Создатели спектакля привнесли в гоголевский текст существенную деталь, по своей тонкости и внутренней логике не уступающей оригиналу: Поприщин слышит в новостях, что в Испании пропал король. Не домысливает, как у Гоголя, а слышит. В повести новость о том, что в Испании упразднен престол, приводит его героя к сумасшедшей мысли, что он и есть испанский король. В нашем спектакле все тоньше: новость о пропавшем короле сначала обескураживает его, потом постепенно — и это виртуозно показано в спектакле долгим-долгим болезненным взглядом Поприщина, - в него постепенно проникает мысль, что король не просто пропал, а переселился в него. Это очень тонкая актерско-режиссерская работа, заслуживающая всяческих комплиментов.
Внутренний король, исполненный кристального благородства, постепенно оживает в мелком служащем, позволяя не только осознать свое величие на фоне окружающей низости, но и реагировать на насмешки и издевательства из адекватного ему образа — снисходительно и милосердно. У нас на глазах происходит настоящее чудо сценического преображения: болезненная хромота выправляется, загнанные интонации улетучиваются и перед нами является милосердный монарх, исполненный величавого благородства.
Что самое интересное, болезненный облик полностью соответствует внутренней человеческой правде нашего персонажа, и не его вина, что общество устроено так, что короли прислуживают холопам. Наш герой вынужден жить в вымышленной реальности, в которой больше правды, чем в настоящей. Вот только лечиться приходится тоже по-настоящему, в самом обычном сумасшедшем доме. И странным образом медсестра напоминает ту самую девушку, в которую он был влюблен, и которая теперь отвечает ему взаимность. Жалеет его — и все же лечит так же жестоко, как положено лечить сумасшедших.
В спектакле много тонких ходов и психологических прорывов, светящееся пространство смещает границы возможного и допустимого, а метафорический строй прозрачен и доступен для восприятия. Песенно-танцевальный ряд создает дополнительные краски в раскрытии образов, новые герои поют новые песни, адекватные времени и полностью соответствующие духу великого русского мистика и гуманиста. Благодаря художнику-постановщику Василисе Кутузовой и хореографу Екатерине Сахно сценическая версия Гоголя обретает новые средства выразительности, по силе и глубине не уступающие литературному первоисточнику.

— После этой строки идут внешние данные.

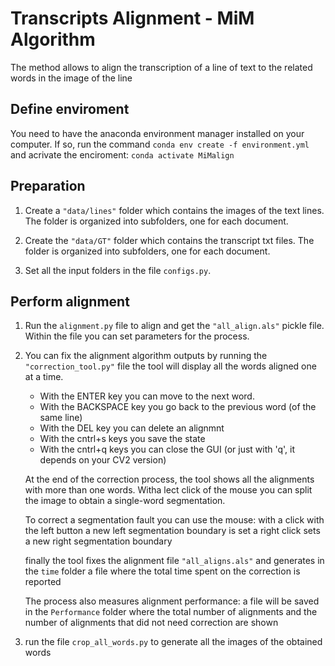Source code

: # Transcripts Alignment - MiM Algorithm
The method allows to align the transcription of a line of text to the related words in the image of the line

## Define enviroment
You need to have the anaconda environment manager installed on your computer.
If so, run the command
```conda env create -f environment.yml```
and acrivate the enciroment: 
```conda activate MiMalign```


## Preparation
1. Create a ```"data/lines"``` folder which contains the images of the text lines. The folder is organized into subfolders, one for each document.

2. Create the ```"data/GT"``` folder which contains the transcript txt files. The folder is organized into subfolders, one for each document.

3. Set all the input folders in the file ```configs.py```.


## Perform alignment

1. Run the ```alignment.py``` file to align and get the ```"all_align.als"``` pickle file. Within the file you can set parameters for the process.

2. You can fix the alignment algorithm outputs by running the ```"correction_tool.py"``` file
   the tool will display all the words aligned one at a time.
    - With the ENTER key you can move to the next word.
    - With the BACKSPACE key you go back to the previous word (of the same line)
    - With the DEL key you can delete an alignmnt
    - With the cntrl+s keys you save the state
    - With the cntrl+q keys you can close the GUI (or just with 'q', it depends on your CV2 version)
    
   At the end of the correction process, the tool shows all the alignments with more than one words.
   Witha lect click of the mouse you can split the image to obtain a single-word segmentation.
   
   To correct a segmentation fault you can use the mouse:
      with a click with the left button a new left segmentation boundary is set
      a right click sets a new right segmentation boundary
    
   finally the tool fixes the alignment file ```"all_aligns.als"```
   and generates in the ```time``` folder a file where the total time spent on the correction is reported

   The process also measures alignment performance:
   a file will be saved in the ```Performance``` folder
   where the total number of alignments and the number of alignments that did not need correction are shown


3. run the file ```crop_all_words.py``` to generate all the images of the obtained words
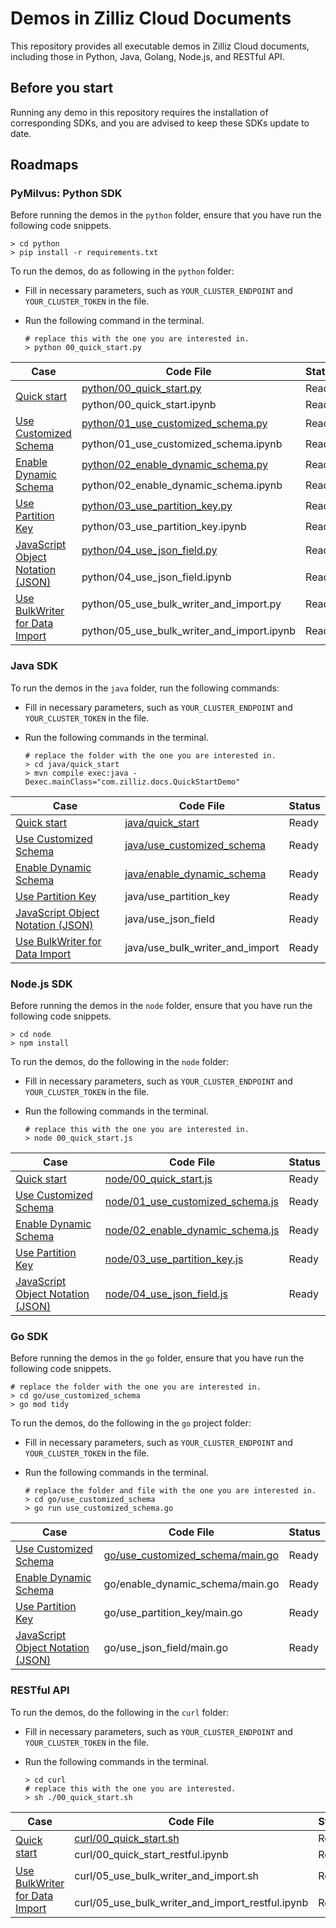 # Demos in Zilliz Cloud Documents

This repository provides all executable demos in Zilliz Cloud documents, including those in Python, Java, Golang, Node.js, and RESTful API.

## Before you start

Running any demo in this repository requires the installation of corresponding SDKs, and you are advised to keep these SDKs update to date.

## Roadmaps

### PyMilvus: Python SDK

Before running the demos in the `python` folder, ensure that you have run the following code snippets.

```shell
> cd python
> pip install -r requirements.txt
```

To run the demos, do as following in the `python` folder:

- Fill in necessary parameters, such as `YOUR_CLUSTER_ENDPOINT` and `YOUR_CLUSTER_TOKEN` in the file.

- Run the following command in the terminal.

    ```shell
    # replace this with the one you are interested in.
    > python 00_quick_start.py 
    ```

<table>
    <thead>
        <tr>
            <th>Case</th>
            <th>Code File</th>
            <th>Status</th>
        </tr>
    </thead>
    <tbody>
        <tr>
            <td rowspan="2"><a href="https://docs.zilliz.com/docs/quick-start-1">Quick start</a></td>
            <td><a href="https://github.com/zilliztech/zdoc-demos/blob/master/python/00_quick_start.py">python/00_quick_start.py</a></td>
            <td>Ready</td>
        </tr>
        <tr>
            <td>python/00_quick_start.ipynb</td>
            <td>Ready</td>
        </tr>
        <tr>
            <td rowspan=2><a href="https://docs.zilliz.com/docs/use-customized-schema">Use Customized Schema</a></td>
            <td><a href="https://github.com/zilliztech/zdoc-demos/blob/master/python/01_use_customized_schema.py">python/01_use_customized_schema.py</a></td>
            <td>Ready</td>
        </tr>
        <tr>
            <td>python/01_use_customized_schema.ipynb</td>
            <td>Ready</td>
        </tr>
        <tr>
            <td rowspan=2><a href="https://docs.zilliz.com/docs/enable_dynamic_schema">Enable Dynamic Schema</a></td>
            <td><a href="https://github.com/zilliztech/zdoc-demos/blob/master/python/02_enable_dynamic_schema.py.py">python/02_enable_dynamic_schema.py</a></td>
            <td>Ready</td>
        </tr>
        <tr>
            <td>python/02_enable_dynamic_schema.ipynb</td>
            <td>Ready</td>            
        </tr>
        <tr>
            <td rowspan=2><a href="https://docs.zilliz.com/docs/use_partition_key">Use Partition Key</a></td>
            <td><a href="https://github.com/zilliztech/zdoc-demos/blob/master/python/03_use_partition_key.py.py">python/03_use_partition_key.py</a></td>
            <td>Ready</td>
        </tr>
        <tr>
            <td>python/03_use_partition_key.ipynb</td>
            <td>Ready</td>            
        </tr>
        <tr>
            <td rowspan=2><a href="https://docs.zilliz.com/docs/javascript-object-notation-json-1">JavaScript Object Notation (JSON)</a></td>
            <td><a href="https://github.com/zilliztech/zdoc-demos/blob/master/python/04_use_json_field.py.py">python/04_use_json_field.py</a></td>
            <td>Ready</td>
        </tr>
        <tr>
            <td>python/04_use_json_field.ipynb</td>
            <td>Ready</td>            
        </tr>
        <tr>
            <td rowspan=2><a href="https://docs.zilliz.com/docs/use-bulkwriter-for-data-import">Use BulkWriter for Data Import</a></td>
            <td>python/05_use_bulk_writer_and_import.py</td>
            <td>Ready</td>
        </tr>
        <tr>
            <td>python/05_use_bulk_writer_and_import.ipynb</td>
            <td>Ready</td>            
        </tr>
    </tbody>
</table>


### Java SDK

To run the demos in the `java` folder, run the following commands:

- Fill in necessary parameters, such as `YOUR_CLUSTER_ENDPOINT` and `YOUR_CLUSTER_TOKEN` in the file.

- Run the following commands in the terminal.

    ```shell
    # replace the folder with the one you are interested in.
    > cd java/quick_start 
    > mvn compile exec:java -Dexec.mainClass="com.zilliz.docs.QuickStartDemo"
    ```

<table>
    <thead>
        <tr>
            <th>Case</th>
            <th>Code File</th>
            <th>Status</th>
        </tr>
    </thead>
    <tbody>
        <tr>
            <td><a href="https://docs.zilliz.com/docs/quick-start-1">Quick start</a></td>
            <td><a href="https://github.com/zilliztech/zdoc-demos/blob/master/java/quick_start/src/main/java/com/zilliz/docs/QuickStartDemo.java">java/quick_start</a></td>
            <td>Ready</td>
        </tr>
        <tr>
            <td><a href="https://docs.zilliz.com/docs/use-customized-schema">Use Customized Schema</a></td>
            <td><a href="https://github.com/zilliztech/zdoc-demos/blob/master/java/use_customized_schema/src/main/java/com/zilliz/docs/UseCustomizedSchemaDemo.java">java/use_customized_schema</a></td>
            <td>Ready</td>
        </tr>
        <tr>
            <td><a href="https://docs.zilliz.com/docs/enable_dynamic_schema">Enable Dynamic Schema</a></td>
            <td><a href="https://github.com/zilliztech/zdoc-demos/blob/master/java/enable_dynamic_schema/src/main/java/com/zilliz/docs/EnableDynamicSchemaDemo.java">java/enable_dynamic_schema</td>
            <td>Ready</td>
        </tr>
        <tr>
            <td><a href="https://docs.zilliz.com/docs/use_partition_key">Use Partition Key</a></td>
            <td>java/use_partition_key</td>
            <td>Ready</td>
        </tr>
        <tr>
            <td><a href="https://docs.zilliz.com/docs/javascript-object-notation-json-1">JavaScript Object Notation (JSON)</a></td>
            <td>java/use_json_field</td>
            <td>Ready</td>
        </tr>
        <tr>
            <td><a href="https://docs.zilliz.com/docs/use-bulkwriter-for-data-import">Use BulkWriter for Data Import</a></td>
            <td>java/use_bulk_writer_and_import</td>
            <td>Ready</td>
        </tr>
    </tbody>
</table>

### Node.js SDK

Before running the demos in the `node` folder, ensure that you have run the following code snippets.

```shell
> cd node
> npm install
```

To run the demos, do the following in the `node` folder:

- Fill in necessary parameters, such as `YOUR_CLUSTER_ENDPOINT` and `YOUR_CLUSTER_TOKEN` in the file.

- Run the following commands in the terminal.

    ```shell
    # replace this with the one you are interested in.
    > node 00_quick_start.js
    ```

<table>
    <thead>
        <tr>
            <th>Case</th>
            <th>Code File</th>
            <th>Status</th>
        </tr>
    </thead>
    <tbody>
        <tr>
            <td><a href="https://docs.zilliz.com/docs/quick-start-1">Quick start</a></td>
            <td><a href="https://github.com/zilliztech/zdoc-demos/blob/master/node/00_quick_start.js">node/00_quick_start.js</a></td>
            <td>Ready</td>
        </tr>
        <tr>
            <td><a href="https://docs.zilliz.com/docs/use-customized-schema">Use Customized Schema</a></td>
            <td><a href="https://github.com/zilliztech/zdoc-demos/blob/master/node/01_use_customized_schema.js">node/01_use_customized_schema.js</a></td>
            <td>Ready</td>
        </tr>
        <tr>
            <td><a href="https://docs.zilliz.com/docs/enable_dynamic_schema">Enable Dynamic Schema</a></td>
            <td><a href="https://github.com/zilliztech/zdoc-demos/blob/master/node/02_enable_dynamic_schema.js">node/02_enable_dynamic_schema.js</a></td>
            <td>Ready</td>
        </tr>
        <tr>
            <td><a href="https://docs.zilliz.com/docs/use_partition_key">Use Partition Key</a></td>
            <td><a href="https://github.com/zilliztech/zdoc-demos/blob/master/node/03_use_partition_key.js">node/03_use_partition_key.js</a></td>
            <td>Ready</td>
        </tr>
        <tr>
            <td><a href="https://docs.zilliz.com/docs/javascript-object-notation-json-1">JavaScript Object Notation (JSON)</a></td>
            <td><a href="https://github.com/zilliztech/zdoc-demos/blob/master/node/04_use_json_field.js">node/04_use_json_field.js</a></td>
            <td>Ready</td>
        </tr>
    </tbody>
</table>

### Go SDK

Before running the demos in the `go` folder, ensure that you have run the following code snippets.

```shell
# replace the folder with the one you are interested in.
> cd go/use_customized_schema
> go mod tidy
```

To run the demos, do the following in the `go` project folder:

- Fill in necessary parameters, such as `YOUR_CLUSTER_ENDPOINT` and `YOUR_CLUSTER_TOKEN` in the file.

- Run the following commands in the terminal.

    ```shell
    # replace the folder and file with the one you are interested in.
    > cd go/use_customized_schema
    > go run use_customized_schema.go
    ```

<table>
    <thead>
        <tr>
            <th>Case</th>
            <th>Code File</th>
            <th>Status</th>
        </tr>
    </thead>
    <tbody>
        <tr>
            <td><a href="https://docs.zilliz.com/docs/use-customized-schema">Use Customized Schema</a></td>
            <td><a href="https://github.com/zilliztech/zdoc-demos/blob/master/go/use_customized_schema/main.go">go/use_customized_schema/main.go</a></td>
            <td>Ready</td>
        </tr>
        <tr>
            <td><a href="https://docs.zilliz.com/docs/enable_dynamic_schema">Enable Dynamic Schema</a></td>
            <td>go/enable_dynamic_schema/main.go</td>
            <td>Ready</td>
        </tr>
        <tr>
            <td><a href="https://docs.zilliz.com/docs/use_partition_key">Use Partition Key</a></td>
            <td>go/use_partition_key/main.go</td>
            <td>Ready</td>
        </tr>
        <tr>
            <td><a href="https://docs.zilliz.com/docs/javascript-object-notation-json-1">JavaScript Object Notation (JSON)</a></td>
            <td>go/use_json_field/main.go</td>
            <td>Ready</td>
        </tr>
    </tbody>
</table>

### RESTful API

To run the demos, do the following in the `curl` folder:

- Fill in necessary parameters, such as `YOUR_CLUSTER_ENDPOINT` and `YOUR_CLUSTER_TOKEN` in the file.

- Run the following commands in the terminal.

    ```shell
    > cd curl
    # replace this with the one you are interested.
    > sh ./00_quick_start.sh
    ```

<table>
    <thead>
        <tr>
            <th>Case</th>
            <th>Code File</th>
            <th>Status</th>
        </tr>
    </thead>
    <tbody>
        <tr>
            <td rowspan=2><a href="https://docs.zilliz.com/docs/quick-start-1">Quick start</a></td>
            <td><a href="https://github.com/zilliztech/zdoc-demos/blob/master/node/00_quick_start.js">curl/00_quick_start.sh</a></td>
            <td>Ready</td>
        </tr>
        <tr>
            <td>curl/00_quick_start_restful.ipynb</td>
            <td>Ready</td>
        </tr>
        <tr>
            <td rowspan=2><a href="https://docs.zilliz.com/docs/use-bulkwriter-for-data-import">Use BulkWriter for Data Import</a></td>
            <td>curl/05_use_bulk_writer_and_import.sh</td>
            <td>Ready</td>
        </tr>
        <tr>
            <td>curl/05_use_bulk_writer_and_import_restful.ipynb</td>
            <td>Ready</td>
        </tr>
    </tbody>
</table>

Отдельно хочется отметить великолепную игру актеров, которым дал раскрыться блестящий режиссерский талант Бессергеневой: безжалостно-энергичный напор Собаки (Егор Попов), бессердечная заботливость Софи (Виктория Кизко), беспомощное безразличие Матери (Ирина Рудницкая), звериная жесткость Начальника-Врача (Денис Лукин) попадают в самую точку идеально выверенного насилия.
Игра Евгения Пуцыло достигает самых неожиданных высот. Актер выходит на уровень высокой трагедии, глубокой и неисчерпаемой, как внутренний мир его героя. Евгений Пуцыло проживает на сцене несколько жизней, ярких и острых по накалу страстей и невиданной силе чувств, которую ему удается выразить мимикой, жестом и интонацией, долгим протяжным взглядом, в котором утопают боль и страдание. Загнанный уродец, непризнанный влюбленный, поэтический мечтатель, трагически беспомощный ребенок, открытый всем ветрам Вселенной, философ-пессимист, удрученный безвыходностью существования, наивный дурачок, бессмысленно повторяющий «позитивные» речевки, величественный король Испании, опустошенный, истерзанный неисцелимый больной, взывающий о простой человеческой помощи, и, наконец, трагический Лунный Рыцарь, не устающий кого-то спасать, - весь этот немыслимый спектр эмоций несет один-единственный актер, имеющий счастливое, многогранное дарование.
Спектакль сражает точным попаданием в нерв и боль нашей относительно благополучной эпохи. За вымученным позитивом встают трагические противоречия нашего времени, безжалостного и беспощадного. Наша Земля не нуждается в благородных рыцарях. Они всем мешают и, пожалуй, им лучше отправиться на Луну. Или в иное безопасное место. Но станет ли лучше земле, если их всех уволят, запихнут в психушки, заткнут им рты, выключат из общественного благополучия? - вот в чем вопрос. И вопрос этот риторический.